• _What is needed_
Using the records below, write out again exactly the lines that begin at the line containing "del directorio de" and end at the line containing "left_model_ del PathSelector", and no other lines.

··· Provided entries ···

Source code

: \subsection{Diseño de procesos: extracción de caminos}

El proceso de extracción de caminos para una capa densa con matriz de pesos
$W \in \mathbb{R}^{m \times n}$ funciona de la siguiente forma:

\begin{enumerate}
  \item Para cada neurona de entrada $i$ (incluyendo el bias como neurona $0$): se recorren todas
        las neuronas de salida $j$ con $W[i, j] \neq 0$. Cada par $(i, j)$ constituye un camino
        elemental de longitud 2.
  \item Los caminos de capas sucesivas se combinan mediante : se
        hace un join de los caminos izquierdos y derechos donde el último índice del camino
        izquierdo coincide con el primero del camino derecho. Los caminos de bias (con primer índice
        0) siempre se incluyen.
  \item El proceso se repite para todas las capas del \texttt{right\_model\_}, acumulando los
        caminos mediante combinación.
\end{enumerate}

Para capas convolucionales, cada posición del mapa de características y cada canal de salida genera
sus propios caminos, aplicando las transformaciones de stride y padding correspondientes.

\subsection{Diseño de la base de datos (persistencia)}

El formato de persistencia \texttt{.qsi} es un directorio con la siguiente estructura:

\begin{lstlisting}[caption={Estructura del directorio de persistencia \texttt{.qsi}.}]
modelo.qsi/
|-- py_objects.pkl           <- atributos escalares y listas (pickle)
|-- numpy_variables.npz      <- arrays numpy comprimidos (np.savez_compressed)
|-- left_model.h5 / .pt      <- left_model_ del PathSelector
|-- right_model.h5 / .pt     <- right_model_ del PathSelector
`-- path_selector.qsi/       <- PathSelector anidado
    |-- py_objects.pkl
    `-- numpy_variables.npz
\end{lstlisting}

···
··· Provided entries ···

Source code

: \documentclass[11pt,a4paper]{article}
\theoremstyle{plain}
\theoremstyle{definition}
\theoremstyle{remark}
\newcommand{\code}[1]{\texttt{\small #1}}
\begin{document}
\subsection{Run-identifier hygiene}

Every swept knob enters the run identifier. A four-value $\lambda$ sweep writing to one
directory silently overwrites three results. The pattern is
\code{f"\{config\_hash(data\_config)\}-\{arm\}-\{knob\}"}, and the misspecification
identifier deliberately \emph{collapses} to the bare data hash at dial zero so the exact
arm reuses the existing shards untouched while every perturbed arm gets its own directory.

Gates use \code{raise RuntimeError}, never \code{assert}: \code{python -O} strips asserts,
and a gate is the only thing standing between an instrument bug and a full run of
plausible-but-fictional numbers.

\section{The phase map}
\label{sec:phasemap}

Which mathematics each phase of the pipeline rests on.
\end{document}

···
··· Provided entries ···

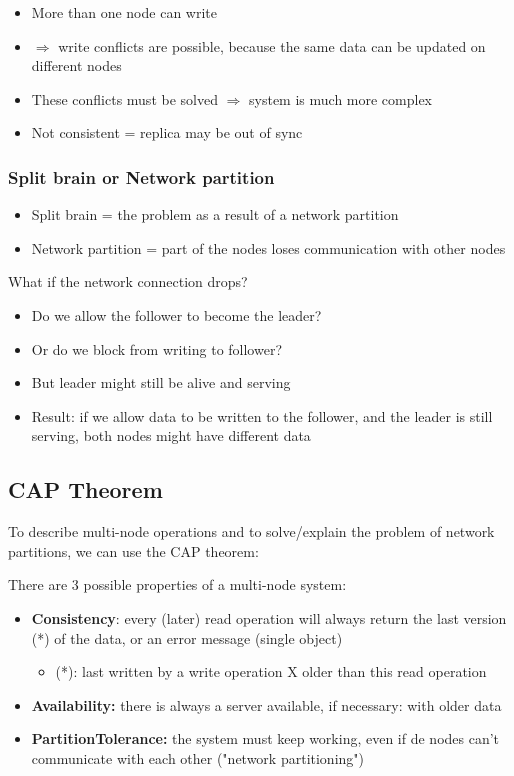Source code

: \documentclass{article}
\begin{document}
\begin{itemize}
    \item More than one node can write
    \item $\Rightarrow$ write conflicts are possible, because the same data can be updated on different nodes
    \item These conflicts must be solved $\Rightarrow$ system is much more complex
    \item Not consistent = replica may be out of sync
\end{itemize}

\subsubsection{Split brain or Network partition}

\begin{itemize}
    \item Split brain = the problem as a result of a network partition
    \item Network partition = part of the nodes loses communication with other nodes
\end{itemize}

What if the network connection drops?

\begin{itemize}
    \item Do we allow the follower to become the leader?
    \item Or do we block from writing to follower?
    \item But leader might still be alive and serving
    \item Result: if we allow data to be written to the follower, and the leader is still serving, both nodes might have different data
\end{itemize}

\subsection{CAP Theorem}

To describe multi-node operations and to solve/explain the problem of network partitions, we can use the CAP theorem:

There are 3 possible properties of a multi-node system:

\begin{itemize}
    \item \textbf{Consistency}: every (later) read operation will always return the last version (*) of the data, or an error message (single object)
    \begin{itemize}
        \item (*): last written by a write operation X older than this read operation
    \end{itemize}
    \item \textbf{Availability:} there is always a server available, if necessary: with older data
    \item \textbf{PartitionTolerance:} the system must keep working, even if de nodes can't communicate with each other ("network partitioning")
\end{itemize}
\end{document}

···

• _Your response_
\begin{lstlisting}[caption={Estructura del directorio de persistencia \texttt{.qsi}.}]
modelo.qsi/
|-- py_objects.pkl           <- atributos escalares y listas (pickle)
|-- numpy_variables.npz      <- arrays numpy comprimidos (np.savez_compressed)
|-- left_model.h5 / .pt      <- left_model_ del PathSelector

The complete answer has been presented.